§ **Work task**:
Restate every record exactly as it is written, while omitting the pictures it holds.

§ **Records provided**:

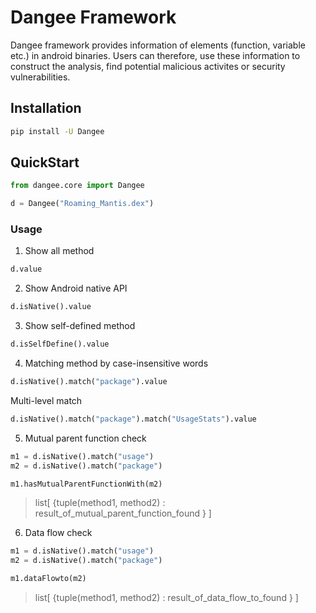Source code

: # Dangee Framework

Dangee framework provides information of elements (function, variable etc.) in android binaries. Users can therefore, use these information to construct the analysis, find potential malicious activites or security vulnerabilities.

## Installation

```bash
pip install -U Dangee
```

## QuickStart

```python
from dangee.core import Dangee

d = Dangee("Roaming_Mantis.dex")
```

### Usage

1. Show all method

```python
d.value
```

2. Show Android native API

```python
d.isNative().value
```

3. Show self-defined method

```python
d.isSelfDefine().value
```
4. Matching method by case-insensitive words

```python
d.isNative().match("package").value
```

Multi-level match

```python
d.isNative().match("package").match("UsageStats").value
```

5. Mutual parent function check

```python
m1 = d.isNative().match("usage")
m2 = d.isNative().match("package")

m1.hasMutualParentFunctionWith(m2)
```
> list[ {tuple(method1, method2) : result_of_mutual_parent_function_found } ]


6. Data flow check

```python
m1 = d.isNative().match("usage")
m2 = d.isNative().match("package")

m1.dataFlowto(m2)
```
> list[ {tuple(method1, method2) : result_of_data_flow_to_found } ]

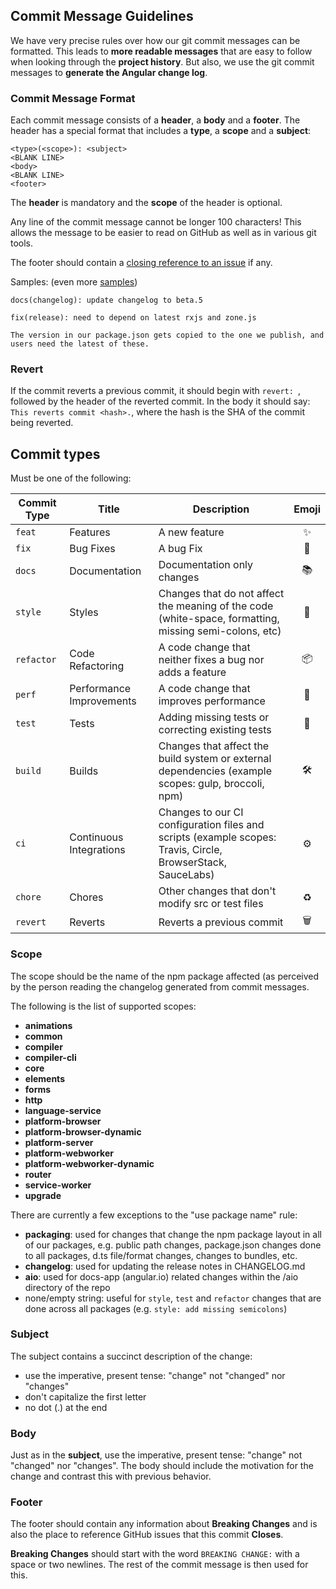## <a name="commit"></a> Commit Message Guidelines

We have very precise rules over how our git commit messages can be formatted.  This leads to **more
readable messages** that are easy to follow when looking through the **project history**.  But also,
we use the git commit messages to **generate the Angular change log**.

### Commit Message Format
Each commit message consists of a **header**, a **body** and a **footer**.  The header has a special
format that includes a **type**, a **scope** and a **subject**:

```
<type>(<scope>): <subject>
<BLANK LINE>
<body>
<BLANK LINE>
<footer>
```

The **header** is mandatory and the **scope** of the header is optional.

Any line of the commit message cannot be longer 100 characters! This allows the message to be easier
to read on GitHub as well as in various git tools.

The footer should contain a [closing reference to an issue](https://help.github.com/articles/closing-issues-via-commit-messages/) if any.

Samples: (even more [samples](https://github.com/angular/angular/commits/master))

```
docs(changelog): update changelog to beta.5
```
```
fix(release): need to depend on latest rxjs and zone.js

The version in our package.json gets copied to the one we publish, and users need the latest of these.
```

### Revert
If the commit reverts a previous commit, it should begin with `revert: `, followed by the header of the reverted commit. In the body it should say: `This reverts commit <hash>.`, where the hash is the SHA of the commit being reverted.

## Commit types
Must be one of the following:

| Commit Type | Title                    | Description                                                                                                 | Emoji |
|-------------|--------------------------|-------------------------------------------------------------------------------------------------------------|:-----:|
| `feat`      | Features                 | A new feature                                                                                               |  ✨  |
| `fix`       | Bug Fixes                | A bug Fix                                                                                                   |  🐛  |
| `docs`      | Documentation            | Documentation only changes                                                                                  |  📚  |
| `style`     | Styles                   | Changes that do not affect the meaning of the code (white-space, formatting, missing semi-colons, etc)      |  💎  |
| `refactor`  | Code Refactoring         | A code change that neither fixes a bug nor adds a feature                                                   |  📦  |
| `perf`      | Performance Improvements | A code change that improves performance                                                                     |  🚀  |
| `test`      | Tests                    | Adding missing tests or correcting existing tests                                                           |  🚨  |
| `build`     | Builds                   | Changes that affect the build system or external dependencies (example scopes: gulp, broccoli, npm)         |  🛠  |
| `ci`        | Continuous Integrations  | Changes to our CI configuration files and scripts (example scopes: Travis, Circle, BrowserStack, SauceLabs) |  ⚙️  |
| `chore`     | Chores                   | Other changes that don't modify src or test files                                                           |  ♻️  |
| `revert`    | Reverts                  | Reverts a previous commit                                                                                   |  🗑  |

### Scope
The scope should be the name of the npm package affected (as perceived by the person reading the changelog generated from commit messages.

The following is the list of supported scopes:

* **animations**
* **common**
* **compiler**
* **compiler-cli**
* **core**
* **elements**
* **forms**
* **http**
* **language-service**
* **platform-browser**
* **platform-browser-dynamic**
* **platform-server**
* **platform-webworker**
* **platform-webworker-dynamic**
* **router**
* **service-worker**
* **upgrade**

There are currently a few exceptions to the "use package name" rule:

* **packaging**: used for changes that change the npm package layout in all of our packages, e.g. public path changes, package.json changes done to all packages, d.ts file/format changes, changes to bundles, etc.
* **changelog**: used for updating the release notes in CHANGELOG.md
* **aio**: used for docs-app (angular.io) related changes within the /aio directory of the repo
* none/empty string: useful for `style`, `test` and `refactor` changes that are done across all packages (e.g. `style: add missing semicolons`)

### Subject
The subject contains a succinct description of the change:

* use the imperative, present tense: "change" not "changed" nor "changes"
* don't capitalize the first letter
* no dot (.) at the end

### Body
Just as in the **subject**, use the imperative, present tense: "change" not "changed" nor "changes".
The body should include the motivation for the change and contrast this with previous behavior.

### Footer
The footer should contain any information about **Breaking Changes** and is also the place to
reference GitHub issues that this commit **Closes**.

**Breaking Changes** should start with the word `BREAKING CHANGE:` with a space or two newlines. The rest of the commit message is then used for this.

§ **The answer**:
Source code

: # Dangee Framework

Dangee framework provides information of elements (function, variable etc.) in android binaries. Users can therefore, use these information to construct the analysis, find potential malicious activites or security vulnerabilities.

## Installation

```bash
pip install -U Dangee
```

## QuickStart

```python
from dangee.core import Dangee

d = Dangee("Roaming_Mantis.dex")
```

### Usage

1. Show all method

```python
d.value
```

2. Show Android native API

```python
d.isNative().value
```

3. Show self-defined method

```python
d.isSelfDefine().value
```
4. Matching method by case-insensitive words

```python
d.isNative().match("package").value
```

Multi-level match

```python
d.isNative().match("package").match("UsageStats").value
```

5. Mutual parent function check

```python
m1 = d.isNative().match("usage")
m2 = d.isNative().match("package")

m1.hasMutualParentFunctionWith(m2)
```
> list[ {tuple(method1, method2) : result_of_mutual_parent_function_found } ]


6. Data flow check

```python
m1 = d.isNative().match("usage")
m2 = d.isNative().match("package")

m1.dataFlowto(m2)
```
> list[ {tuple(method1, method2) : result_of_data_flow_to_found } ]

## <a name="commit"></a> Commit Message Guidelines

We have very precise rules over how our git commit messages can be formatted.  This leads to **more
readable messages** that are easy to follow when looking through the **project history**.  But also,
we use the git commit messages to **generate the Angular change log**.

### Commit Message Format
Each commit message consists of a **header**, a **body** and a **footer**.  The header has a special
format that includes a **type**, a **scope** and a **subject**:

```
<type>(<scope>): <subject>
<BLANK LINE>
<body>
<BLANK LINE>
<footer>
```

The **header** is mandatory and the **scope** of the header is optional.

Any line of the commit message cannot be longer 100 characters! This allows the message to be easier
to read on GitHub as well as in various git tools.

The footer should contain a [closing reference to an issue](https://help.github.com/articles/closing-issues-via-commit-messages/) if any.

Samples: (even more [samples](https://github.com/angular/angular/commits/master))

```
docs(changelog): update changelog to beta.5
```
```
fix(release): need to depend on latest rxjs and zone.js

The version in our package.json gets copied to the one we publish, and users need the latest of these.
```

### Revert
If the commit reverts a previous commit, it should begin with `revert: `, followed by the header of the reverted commit. In the body it should say: `This reverts commit <hash>.`, where the hash is the SHA of the commit being reverted.

## Commit types
Must be one of the following:

| Commit Type | Title                    | Description                                                                                                 | Emoji |
|-------------|--------------------------|-------------------------------------------------------------------------------------------------------------|:-----:|
| `feat`      | Features                 | A new feature                                                                                               |  ✨  |
| `fix`       | Bug Fixes                | A bug Fix                                                                                                   |  🐛  |
| `docs`      | Documentation            | Documentation only changes                                                                                  |  📚  |
| `style`     | Styles                   | Changes that do not affect the meaning of the code (white-space, formatting, missing semi-colons, etc)      |  💎  |
| `refactor`  | Code Refactoring         | A code change that neither fixes a bug nor adds a feature                                                   |  📦  |
| `perf`      | Performance Improvements | A code change that improves performance                                                                     |  🚀  |
| `test`      | Tests                    | Adding missing tests or correcting existing tests                                                           |  🚨  |
| `build`     | Builds                   | Changes that affect the build system or external dependencies (example scopes: gulp, broccoli, npm)         |  🛠  |
| `ci`        | Continuous Integrations  | Changes to our CI configuration files and scripts (example scopes: Travis, Circle, BrowserStack, SauceLabs) |  ⚙️  |
| `chore`     | Chores                   | Other changes that don't modify src or test files                                                           |  ♻️  |
| `revert`    | Reverts                  | Reverts a previous commit                                                                                   |  🗑  |

### Scope
The scope should be the name of the npm package affected (as perceived by the person reading the changelog generated from commit messages.

The following is the list of supported scopes:

* **animations**
* **common**
* **compiler**
* **compiler-cli**
* **core**
* **elements**
* **forms**
* **http**
* **language-service**
* **platform-browser**
* **platform-browser-dynamic**
* **platform-server**
* **platform-webworker**
* **platform-webworker-dynamic**
* **router**
* **service-worker**
* **upgrade**

There are currently a few exceptions to the "use package name" rule:

* **packaging**: used for changes that change the npm package layout in all of our packages, e.g. public path changes, package.json changes done to all packages, d.ts file/format changes, changes to bundles, etc.
* **changelog**: used for updating the release notes in CHANGELOG.md
* **aio**: used for docs-app (angular.io) related changes within the /aio directory of the repo
* none/empty string: useful for `style`, `test` and `refactor` changes that are done across all packages (e.g. `style: add missing semicolons`)

### Subject
The subject contains a succinct description of the change:

* use the imperative, present tense: "change" not "changed" nor "changes"
* don't capitalize the first letter
* no dot (.) at the end

### Body
Just as in the **subject**, use the imperative, present tense: "change" not "changed" nor "changes".
The body should include the motivation for the change and contrast this with previous behavior.

### Footer
The footer should contain any information about **Breaking Changes** and is also the place to
reference GitHub issues that this commit **Closes**.

**Breaking Changes** should start with the word `BREAKING CHANGE:` with a space or two newlines. The rest of the commit message is then used for this.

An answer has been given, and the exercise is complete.